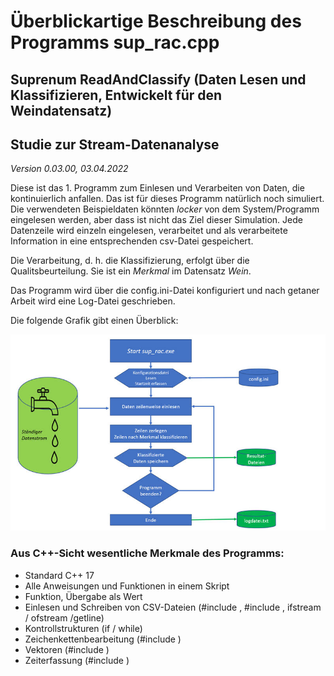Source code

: # Überblickartige Beschreibung des Programms sup_rac.cpp
## Suprenum ReadAndClassify (Daten Lesen und Klassifizieren, Entwickelt für den Weindatensatz)
## Studie zur Stream-Datenanalyse

*Version 0.03.00, 03.04.2022*

Diese ist das 1. Programm zum Einlesen und Verarbeiten von Daten, die kontinuierlich anfallen. Das ist
für dieses Programm natürlich noch simuliert. Die verwendeten Beispieldaten könnten *locker* von dem
System/Programm eingelesen werden, aber dass ist nicht das Ziel dieser Simulation. Jede Datenzeile wird
einzeln eingelesen, verarbeitet und als verarbeitete Information in eine entsprechenden csv-Datei gespeichert.

Die Verarbeitung, d. h. die Klassifizierung, erfolgt über die Qualitsbeurteilung. Sie ist ein *Merkmal* im
Datensatz *Wein*.

Das Programm wird über die config.ini-Datei konfiguriert und nach getaner Arbeit wird eine Log-Datei
geschrieben.

Die folgende Grafik gibt einen Überblick:

![sup_rac-Flow](https://github.com/SuprenumDE/Datenanalysefunktion/blob/main/images/sup_rac_Flow.jpg)

### Aus C++-Sicht wesentliche Merkmale des Programms:
- Standard C++ 17
- Alle Anweisungen und Funktionen in einem Skript
- Funktion, Übergabe als Wert
- Einlesen und Schreiben von CSV-Dateien (#include <fstream>, #include <filesystem>, ifstream / ofstream /getline)
- Kontrollstrukturen (if / while)
- Zeichenkettenbearbeitung (#include <string>)
- Vektoren (#include <vector>)
- Zeiterfassung (#include <ctime>)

____________

EXERCISE DIRECTIONS: The answer should consist solely of the lines from the one that contains "- Kontrollstrukturen (if / while)" through the end of the material above, copied exactly.

RESULT:
- Kontrollstrukturen (if / while)
- Zeichenkettenbearbeitung (#include <string>)
- Vektoren (#include <vector>)
- Zeiterfassung (#include <ctime>)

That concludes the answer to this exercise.